Adding and Subtracting: Negative Numbers
Addition and subtraction are two closely related operations that can be performed on all real numbers, including negative numbers. Addition and subtraction of negative numbers is particularly useful when modeling decreases and increases among quantities that represent a deficit. For example, changes in monetary debts, temperatures, and elevations are all represented using the addition and subtraction operations of negative numbers.
Overview
Negative numbers originated around the third century b.c.e. when debts and deficits were denoted using a specialized Chinese rod notation. In the seventh century, an Indian mathematician named Brahmagupta introduced the concept of zero from which rules for negative number operations followed. The algebra of real number operations, including addition and subtraction of negative quantities, was formally introduced by Samau’al al-Maghribi in his twelfth-century volume titled The Brilliant in Algebra. The existence of negative numbers and their operations were contentious among mathematicians for many centuries and were used solely as a computational tool. By the nineteenth century, an axiomatic logic of negative number operations was widely accepted in light of the work of the British mathematician Augustus DeMorgan.

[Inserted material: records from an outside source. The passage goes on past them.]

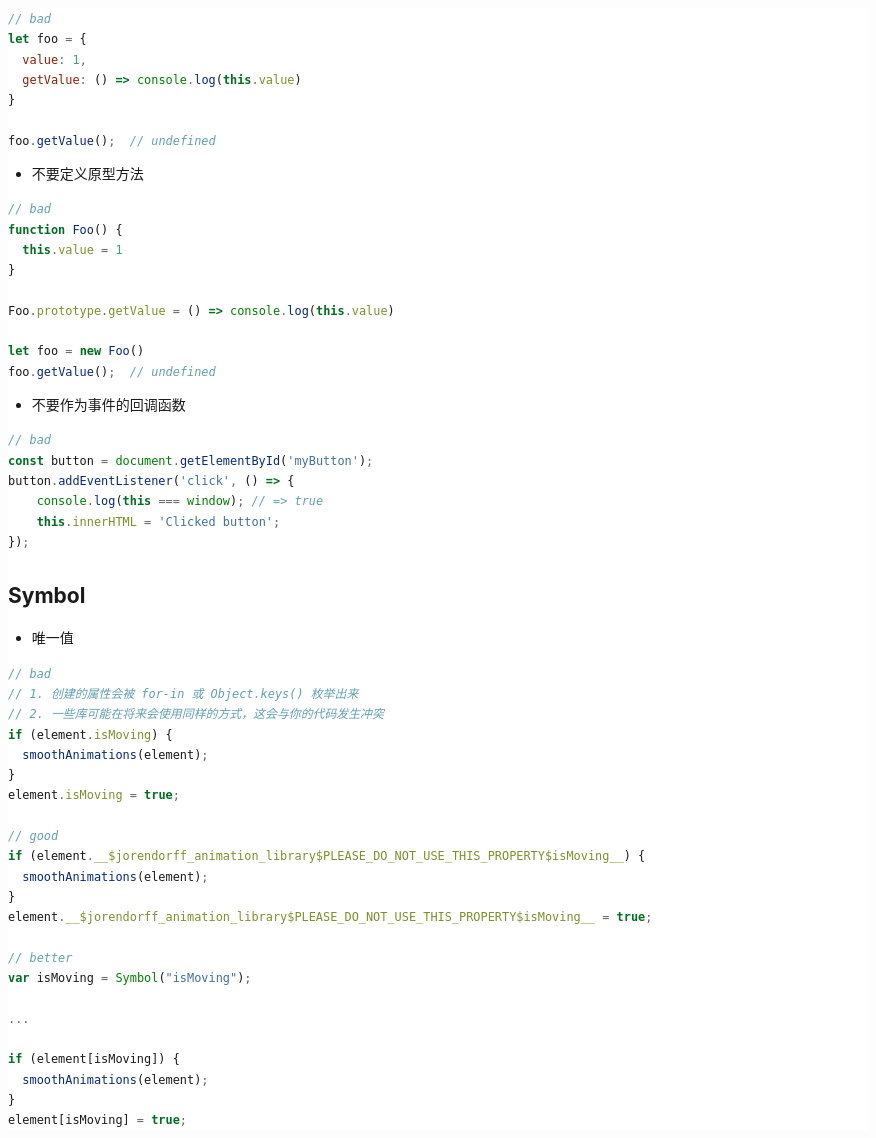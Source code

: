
 ```js
// bad
let foo = {
  value: 1,
  getValue: () => console.log(this.value)
}

foo.getValue();  // undefined
```

- 不要定义原型方法

```js
// bad
function Foo() {
  this.value = 1
}

Foo.prototype.getValue = () => console.log(this.value)

let foo = new Foo()
foo.getValue();  // undefined
```

- 不要作为事件的回调函数

```js
// bad
const button = document.getElementById('myButton');
button.addEventListener('click', () => {
    console.log(this === window); // => true
    this.innerHTML = 'Clicked button';
});
```

## Symbol

- 唯一值

```js
// bad
// 1. 创建的属性会被 for-in 或 Object.keys() 枚举出来
// 2. 一些库可能在将来会使用同样的方式，这会与你的代码发生冲突
if (element.isMoving) {
  smoothAnimations(element);
}
element.isMoving = true;

// good
if (element.__$jorendorff_animation_library$PLEASE_DO_NOT_USE_THIS_PROPERTY$isMoving__) {
  smoothAnimations(element);
}
element.__$jorendorff_animation_library$PLEASE_DO_NOT_USE_THIS_PROPERTY$isMoving__ = true;

// better
var isMoving = Symbol("isMoving");

...

if (element[isMoving]) {
  smoothAnimations(element);
}
element[isMoving] = true;
```


  ['a' + '_' + 'b']: 'z'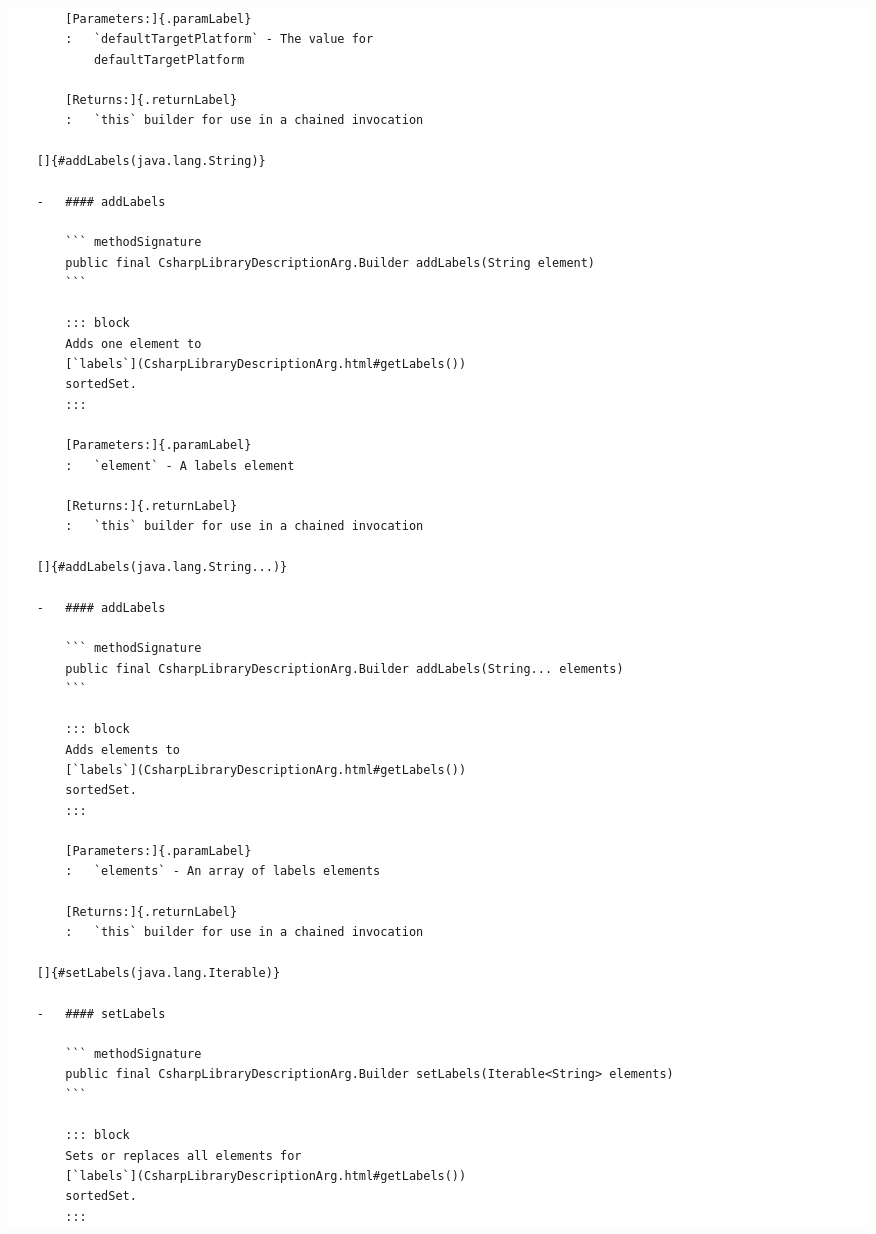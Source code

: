             [Parameters:]{.paramLabel}
            :   `defaultTargetPlatform` - The value for
                defaultTargetPlatform

            [Returns:]{.returnLabel}
            :   `this` builder for use in a chained invocation

        []{#addLabels(java.lang.String)}

        -   #### addLabels

            ``` methodSignature
            public final CsharpLibraryDescriptionArg.Builder addLabels​(String element)
            ```

            ::: block
            Adds one element to
            [`labels`](CsharpLibraryDescriptionArg.html#getLabels())
            sortedSet.
            :::

            [Parameters:]{.paramLabel}
            :   `element` - A labels element

            [Returns:]{.returnLabel}
            :   `this` builder for use in a chained invocation

        []{#addLabels(java.lang.String...)}

        -   #### addLabels

            ``` methodSignature
            public final CsharpLibraryDescriptionArg.Builder addLabels​(String... elements)
            ```

            ::: block
            Adds elements to
            [`labels`](CsharpLibraryDescriptionArg.html#getLabels())
            sortedSet.
            :::

            [Parameters:]{.paramLabel}
            :   `elements` - An array of labels elements

            [Returns:]{.returnLabel}
            :   `this` builder for use in a chained invocation

        []{#setLabels(java.lang.Iterable)}

        -   #### setLabels

            ``` methodSignature
            public final CsharpLibraryDescriptionArg.Builder setLabels​(Iterable<String> elements)
            ```

            ::: block
            Sets or replaces all elements for
            [`labels`](CsharpLibraryDescriptionArg.html#getLabels())
            sortedSet.
            :::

Adding and Subtracting Negative Numbers
Increases in quantities can be calculated by adding negative numbers. For example, a 10 degree rise in temperature from an initial temperature of –18 degrees can be modeled by adding 10 to −18 using the expression –18 + 10 = –8. Likewise, debts of $1000 and $2000 on two respective credit cards can be consolidated by adding –1000 and –2000, represented by the expression –1000 + ( –2000) = –3000. Addition of negative numbers is often modeled with counting chips where black chips represent positive quantities, red chips represent negative quantities, and a pair of one red and one black chip represent additive inverses whose sum is 0.
Subtraction of negative numbers can be used to determine decreases in quantities. For instance, the change in temperature from –18 degrees to –24 degrees can be calculated by subtracting –18 from –24, or –24 – (–18) = –6. The change in elevation of a hiker who begins 200 meters above sea level and ends 50 meters below sea level can be found by subtracting –50 from 200, or 200 – (–50) = 250. These results are represented on the number line by the distance between the two quantities.
Bibliography
Flores, Alfinio. "Subtraction of Positive and Negative Numbers: The Difference and Completion Approaches with Chips." Mathematics Teaching in the Middle School 14 (2008): 21-23.
Hodgkin, Luke. A History of Mathematics : From Mesopotamia to Modernity. Oxford UP, 2005.
Martinez, Alberto A. Negative Math: How Mathematical Rules Can Be Positively Bent. Princeton UP, 2006.
Ponce, G. A. "It's All in the Cards: Adding and Subtracting Integers." Mathematics Teaching in the Middle School 13 (2007): 10-17.